7.2.3 Owner’s equity is the owner’s claim on total assets. It is equal to total assets minus total liabilities. It is a residual claim, since claims of creditors rank ahead of those of owners. This amount is often called net assets. In a proprietorship, owner’s equity is increased by investments made by the owner and decreased by withdrawals made by the owner. “Owner’s equity” is a term used for proprietorships. Partnerships use the term “partner’s equity” and corporations use the term “shareholder’s equity”.
7.2.4 The basic accounting equation (sometimes referred to as the balance sheet equation) is:
Assets = Liabilities + Owner’s Equity
It applies to all economic entities regardless of size, nature, or form of business organization.
Use ILLUSTRATION 1-5 to demonstrate the accounting equation.
7.3 The Income Statement (sometimes called statement of earnings or statement of operations) reports the profitability of the business’s operations
over a specifi ed period of time (a month, quarter, or year).
7.3.1 Revenues increase owner’s equity and expenses decrease owner’s equity. Profit results when revenues exceed expenses for the period. Therefore, profit increases owner’s equity. A loss is the result when revenues are less than expenses for the period. Therefore, a loss dec reases owner’s equity. Profit is also referred to as net income or earnings.
7.3.2 Revenues are increases in net assets (i.e. an increase in an asset or a decrease in a liability and an increase in owner’s equity) that result from business activities performed to earn profit. Common sources of revenue include sales, fees, services, commissions, interest, and rent.
7.3.3 Expenses are the costs of assets consumed or services used in the company’s ordinary business activities. Expenses are decreases in assets or increases in liabilities, excluding withdrawals made by the owners, and result in a decrease to owner’s equity. Examples of expenses are: telephone expense, supplies expense, and rent expense.
7.4 Statement of Owner’s Equity shows the changes in owner’s equity for the same period of time as the income statement. In a proprietorship, owner’s equity is increased by investments made by the owner and profits made by the business, and decreased by withdrawals made by the owner and losses made by the business.
7.4.1 Investments. When an owner invests assets into the business, the owner’s capital account increases by the value of the assets invested. Therefore, investments increase an asset and owner’s equity.
7.4.2 Drawings are withdrawals of cash or other assets from an unincorporated business for the personal use of the owner. Drawings can be recorded as a decrease to owner’s equity directly or they can be recorded in a separate account called drawings. Drawings results in a decrease of an asset and a decrease in owner’s equity.

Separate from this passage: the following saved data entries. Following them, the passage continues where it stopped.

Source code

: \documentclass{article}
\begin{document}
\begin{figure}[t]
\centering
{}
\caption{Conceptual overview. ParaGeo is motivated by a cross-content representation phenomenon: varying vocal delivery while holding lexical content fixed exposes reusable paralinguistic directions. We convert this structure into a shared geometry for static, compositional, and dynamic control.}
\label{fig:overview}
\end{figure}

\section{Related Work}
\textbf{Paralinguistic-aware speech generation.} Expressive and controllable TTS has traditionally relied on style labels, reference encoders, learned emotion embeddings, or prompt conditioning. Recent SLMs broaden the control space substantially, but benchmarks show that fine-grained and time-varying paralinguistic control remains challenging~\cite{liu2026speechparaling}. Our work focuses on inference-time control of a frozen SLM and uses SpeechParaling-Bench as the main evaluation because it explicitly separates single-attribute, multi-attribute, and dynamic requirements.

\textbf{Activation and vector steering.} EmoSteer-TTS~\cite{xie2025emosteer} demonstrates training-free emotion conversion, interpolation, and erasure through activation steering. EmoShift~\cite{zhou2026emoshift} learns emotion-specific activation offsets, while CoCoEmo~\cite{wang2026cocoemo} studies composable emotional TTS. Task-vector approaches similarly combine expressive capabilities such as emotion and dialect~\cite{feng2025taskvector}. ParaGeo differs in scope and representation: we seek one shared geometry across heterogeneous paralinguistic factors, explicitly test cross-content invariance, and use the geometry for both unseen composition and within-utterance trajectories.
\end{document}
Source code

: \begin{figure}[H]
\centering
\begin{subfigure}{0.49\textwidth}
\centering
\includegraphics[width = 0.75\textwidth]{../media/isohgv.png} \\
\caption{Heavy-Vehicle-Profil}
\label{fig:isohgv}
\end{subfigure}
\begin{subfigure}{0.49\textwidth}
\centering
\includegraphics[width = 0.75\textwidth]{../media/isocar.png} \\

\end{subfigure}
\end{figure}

7.4.3 Revenues increase owner’s equity and expenses decrease owner’s equity. Therefore, profits increase owner’s equity and losses decrease owner’s equity.
ILLUSTRATION 1-6 illustrates transactions that increase and decrease owner’s equity.
7.5 Cash Flow Statement gives information about the cash receipts and cash payments made by a business over a specific period of time. The cash flows are divided into three categories: operating activities, investing activities (e.g. the purchase and sales of property, plant and equipment) and financing activities (e.g. the borrowing and repayment of debt).
- Accounting Differences by Type of Business Organization
8.1 In a proprietorship, equity is called owner’s equity. Investments by the owner are added to the Owner’s capital account and withdrawals by the owner are recorded in a Drawings account. In a partnership, equity is called partners’ equity. Each partner has a Capital account and a Drawings account. In a corporation, equity is known as shareholders’ equity. It consists of two categories: the investments made by the shareholders, called share capital, and the profit (or earnings) generated and kept by the company, called retained earnings. Dividends are distributions to the shareholders, and are similar to drawings. Dividends are deducted from retained earnings.
ILLUSTRATION 1-7 illustrates the accounting differences by different accounting organizations.
- The Expanded Accounting Equation
9.1 The Basic Accounting Equation can be expanded to include all the different parts of owner’s equity and show the relationships between revenues, expenses, profits (losses) and owner’s equity.
9.2 From the expanded equation we can see that if revenue increases, owner’s equity increases and therefore either assets increase or liabilities decrease to keep the equation balanced. Conversely if expenses increase, owner’s equity decreases and therefore either assets decrease or liabilities increase to keep the equation balanced.
ILLUSTRATION 1-8 illustrates the accounting differences by different accounting organizations.
- Building the Financial Statements
10.1 Recognition and Measurement: The first step in preparing financial statements is to determine what the company should record. Not all events are recorded and reported in the financial statements. Recognition is the process of recording an asset, liability, revenue or expense in the accounting records. Measurement is the process of determining the amount to be recognized.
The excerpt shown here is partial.